Creating the Social Media Balanced Scorecard, doing the undoable….

Conducting some research I’ve stumbled across an interesting quote (& this blog is but a jotter of my thoughts) that I suspect might be an old chestnut by now.  It’s new to me though so here goes.  & it comes from Bob Kaplan inventor of the Balanced Scorecard and relates to measuring the ROI of social media. Kaplan’s quote on the ROI of social media is succinct and cuts so quick to the point as to leave little behind:

“you can’t do it.”

I found the quote on Traackr.com who explain that “Measuring Social Media ROI is a pipe dream

Trying to calculate the ROI of social media is the same as trying to calculate the ROI of email or the road you drive to work on. The costs can be approximated but the benefits can’t. Their reach is too broad and too many other factors are at play to even to list them all, let alone attempt to measure profits.

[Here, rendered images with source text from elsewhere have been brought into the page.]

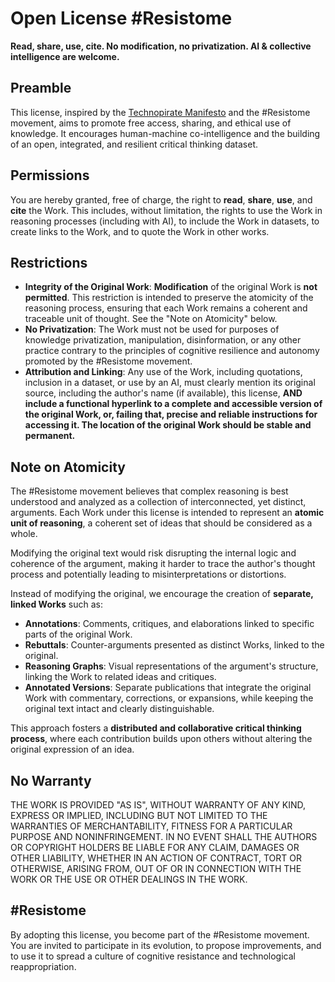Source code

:# Open License #Resistome

**Read, share, use, cite. No modification, no privatization. AI & collective intelligence are welcome.**

## Preamble

This license, inspired by the [Technopirate Manifesto](insert_link_to_manifesto) and the #Resistome movement, aims to promote free access, sharing, and ethical use of knowledge. It encourages human-machine co-intelligence and the building of an open, integrated, and resilient critical thinking dataset.

## Permissions

You are hereby granted, free of charge, the right to **read**, **share**, **use**, and **cite** the Work. This includes, without limitation, the rights to use the Work in reasoning processes (including with AI), to include the Work in datasets, to create links to the Work, and to quote the Work in other works.

## Restrictions

*   **Integrity of the Original Work**: **Modification** of the original Work is **not permitted**. This restriction is intended to preserve the atomicity of the reasoning process, ensuring that each Work remains a coherent and traceable unit of thought. See the "Note on Atomicity" below.
*   **No Privatization**: The Work must not be used for purposes of knowledge privatization, manipulation, disinformation, or any other practice contrary to the principles of cognitive resilience and autonomy promoted by the #Resistome movement.
*   **Attribution and Linking**: Any use of the Work, including quotations, inclusion in a dataset, or use by an AI, must clearly mention its original source, including the author's name (if available), this license, **AND include a functional hyperlink to a complete and accessible version of the original Work, or, failing that, precise and reliable instructions for accessing it. The location of the original Work should be stable and permanent.**

## Note on Atomicity

The #Resistome movement believes that complex reasoning is best understood and analyzed as a collection of interconnected, yet distinct, arguments. Each Work under this license is intended to represent an **atomic unit of reasoning**, a coherent set of ideas that should be considered as a whole.

Modifying the original text would risk disrupting the internal logic and coherence of the argument, making it harder to trace the author's thought process and potentially leading to misinterpretations or distortions.

Instead of modifying the original, we encourage the creation of **separate, linked Works** such as:

*   **Annotations**: Comments, critiques, and elaborations linked to specific parts of the original Work.
*   **Rebuttals**: Counter-arguments presented as distinct Works, linked to the original.
*   **Reasoning Graphs**: Visual representations of the argument's structure, linking the Work to related ideas and critiques.
*   **Annotated Versions**: Separate publications that integrate the original Work with commentary, corrections, or expansions, while keeping the original text intact and clearly distinguishable.

This approach fosters a **distributed and collaborative critical thinking process**, where each contribution builds upon others without altering the original expression of an idea.

## No Warranty

THE WORK IS PROVIDED "AS IS", WITHOUT WARRANTY OF ANY KIND, EXPRESS OR IMPLIED, INCLUDING BUT NOT LIMITED TO THE WARRANTIES OF MERCHANTABILITY, FITNESS FOR A PARTICULAR PURPOSE AND NONINFRINGEMENT. IN NO EVENT SHALL THE AUTHORS OR COPYRIGHT HOLDERS BE LIABLE FOR ANY CLAIM, DAMAGES OR OTHER LIABILITY, WHETHER IN AN ACTION OF CONTRACT, TORT OR OTHERWISE, ARISING FROM, OUT OF OR IN CONNECTION WITH THE WORK OR THE USE OR OTHER DEALINGS IN THE WORK.

## #Resistome

By adopting this license, you become part of the #Resistome movement. You are invited to participate in its evolution, to propose improvements, and to use it to spread a culture of cognitive resistance and technological reappropriation.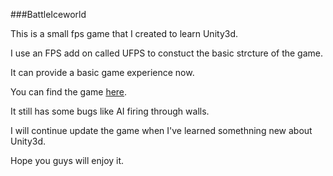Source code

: ###BattleIceworld

This is a small fps game that I created to learn Unity3d.  

I use an FPS add on called UFPS to constuct the basic strcture of the game.

It can provide a basic game experience now.

You can find the game [here](https://github.com/AndyZYZ/BattleIceworld_game.git).

It still has some bugs like AI firing through walls.

I will continue update the game when I've learned somethning new about Unity3d.

Hope you guys will enjoy it.



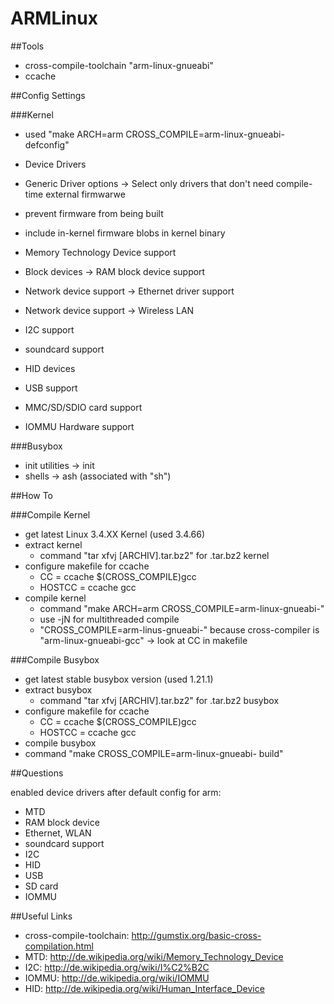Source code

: ARMLinux
========

##Tools

* cross-compile-toolchain "arm-linux-gnueabi"
* ccache

##Config Settings

###Kernel

* used "make ARCH=arm CROSS_COMPILE=arm-linux-gnueabi- defconfig"

* Device Drivers
 * Generic Driver options -> Select only drivers that don't need  compile-time external firmwarwe 
 * prevent firmware from being built
 * include in-kernel firmware blobs in kernel binary
 * Memory Technology Device support
 * Block devices -> RAM block device support
 * Network device support -> Ethernet driver support
 * Network device support -> Wireless LAN
 * I2C support
 * soundcard support
 * HID devices
 * USB support
 * MMC/SD/SDIO card support
 * IOMMU Hardware support

###Busybox

* init utilities -> init
* shells -> ash (associated with "sh")

##How To

###Compile Kernel

* get latest Linux 3.4.XX Kernel (used 3.4.66)
* extract kernel 
  * command "tar xfvj [ARCHIV].tar.bz2" for .tar.bz2 kernel
* configure makefile for ccache 
  * CC = ccache $(CROSS_COMPILE)gcc
  * HOSTCC = ccache gcc
* compile kernel
  * command "make ARCH=arm CROSS_COMPILE=arm-linux-gnueabi-"
  * use -jN for multithreaded compile
  * "CROSS_COMPILE=arm-linus-gnueabi-" because cross-compiler is "arm-linux-gnueabi-gcc" -> look at CC in makefile

###Compile Busybox

* get latest stable busybox version (used 1.21.1)
* extract busybox
  * command "tar xfvj [ARCHIV].tar.bz2" for .tar.bz2 busybox
* configure makefile for ccache 
  * CC = ccache $(CROSS_COMPILE)gcc
  * HOSTCC = ccache gcc
* compile busybox
 * command "make CROSS_COMPILE=arm-linux-gnueabi- build"

##Questions

enabled device drivers after default config for arm:

* MTD 
* RAM block device
* Ethernet, WLAN
* soundcard support
* I2C
* HID
* USB
* SD card
* IOMMU

##Useful Links

* cross-compile-toolchain: http://gumstix.org/basic-cross-compilation.html
* MTD: http://de.wikipedia.org/wiki/Memory_Technology_Device
* I2C: http://de.wikipedia.org/wiki/I%C2%B2C
* IOMMU: http://de.wikipedia.org/wiki/IOMMU
* HID: http://de.wikipedia.org/wiki/Human_Interface_Device
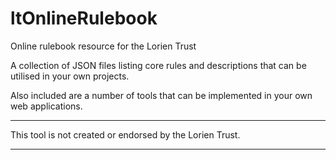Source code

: # ltOnlineRulebook
Online rulebook resource for the Lorien Trust

A collection of JSON files listing core rules and descriptions that can be utilised in your own projects. 

Also included are a number of tools that can be implemented in your own web applications.

------

This tool is not created or endorsed by the Lorien Trust. 

------
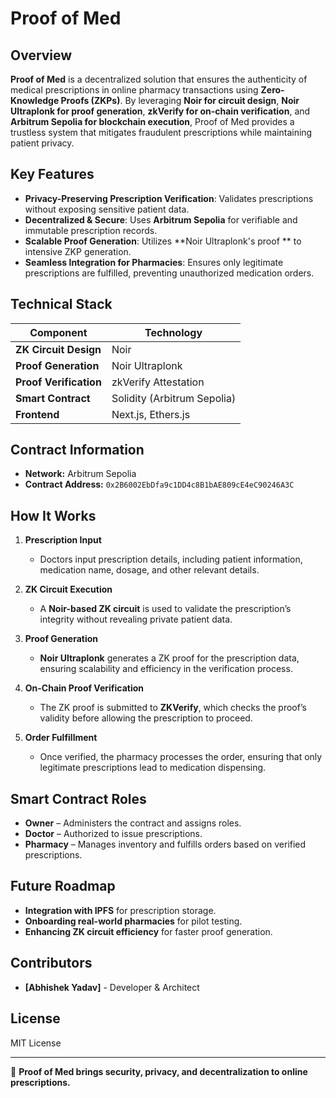 # Proof of Med

## Overview
**Proof of Med** is a decentralized solution that ensures the authenticity of medical prescriptions in online pharmacy transactions using **Zero-Knowledge Proofs (ZKPs)**. By leveraging **Noir for circuit design**, **Noir Ultraplonk for proof generation**, **zkVerify for on-chain verification**, and **Arbitrum Sepolia for blockchain execution**, Proof of Med provides a trustless system that mitigates fraudulent prescriptions while maintaining patient privacy.

## **Key Features**
- **Privacy-Preserving Prescription Verification**: Validates prescriptions without exposing sensitive patient data.
- **Decentralized & Secure**: Uses **Arbitrum Sepolia** for verifiable and immutable prescription records.
- **Scalable Proof Generation**: Utilizes **Noir Ultraplonk's proof ** to intensive ZKP generation.
- **Seamless Integration for Pharmacies**: Ensures only legitimate prescriptions are fulfilled, preventing unauthorized medication orders.

## **Technical Stack**
| Component               | Technology |
|------------------------|------------|
| **ZK Circuit Design**  | Noir |
| **Proof Generation**   | Noir Ultraplonk |
| **Proof Verification** | zkVerify Attestation |
| **Smart Contract**     | Solidity (Arbitrum Sepolia) |
| **Frontend**           | Next.js, Ethers.js |

## Contract Information
- **Network:** Arbitrum Sepolia
- **Contract Address:** `0x2B6002EbDfa9c1DD4c8B1bAE809cE4eC90246A3C`

## How It Works
1. **Prescription Input**
   - Doctors input prescription details, including patient information, medication name, dosage, and other relevant details.

2. **ZK Circuit Execution**
   - A **Noir-based ZK circuit** is used to validate the prescription’s integrity without revealing private patient data.

3. **Proof Generation**
   - **Noir Ultraplonk** generates a ZK proof for the prescription data, ensuring scalability and efficiency in the verification process.

4. **On-Chain Proof Verification**
   - The ZK proof is submitted to **ZKVerify**, which checks the proof’s validity before allowing the prescription to proceed.

5. **Order Fulfillment**
   - Once verified, the pharmacy processes the order, ensuring that only legitimate prescriptions lead to medication dispensing.

## Smart Contract Roles
- **Owner** – Administers the contract and assigns roles.
- **Doctor** – Authorized to issue prescriptions.
- **Pharmacy** – Manages inventory and fulfills orders based on verified prescriptions.


## Future Roadmap
- **Integration with IPFS** for prescription storage.
- **Onboarding real-world pharmacies** for pilot testing.
- **Enhancing ZK circuit efficiency** for faster proof generation.

## **Contributors**
- **[Abhishek Yadav]** - Developer & Architect

## License
MIT License

---
🚀 **Proof of Med brings security, privacy, and decentralization to online prescriptions.**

Now this I find interesting and and in equal measure implausible – I don’t believe it.

Now I don’t have much ammo to refute it and I’ve even less expertise. This simply ‘aint my area. And yet it keeps on coming up – there must be a way of making the Social Media Balanced Scorecard.

So where to start? Well where I started to think about this was in 3 broad areas

1) Impact improvement on existing process: time to create, to sell, cost of production etc etc etc

2) Innovation – doing what was not done before, idea Wikis and the like. Making new stuff happen.

3) Business Transformation – when 1 & 2 fuse in completely unexpected ways.

But where to strap the numbers to? Well on this, I first started to think about Balanced Scorecards – hence finding the quote from Kaplan. This is an interesting area and all I have to go on at present is an old report from Forrester from 2004:  The Balanced Scorecard For IT: Value Metrics. Forrester supply a suggested list of scores:

balanced scorecard

They’re keen to stress though that,

When it comes to IT value metrics, there is no silver bullet, no single metric that provides the appropriate answer. However, with strong alignment between business strategy and IT strategy, it is possible to start making the necessary links between IT investments and their business value. We suggest using a number of diverse, financially oriented metrics to capture the breadth of IT value delivered.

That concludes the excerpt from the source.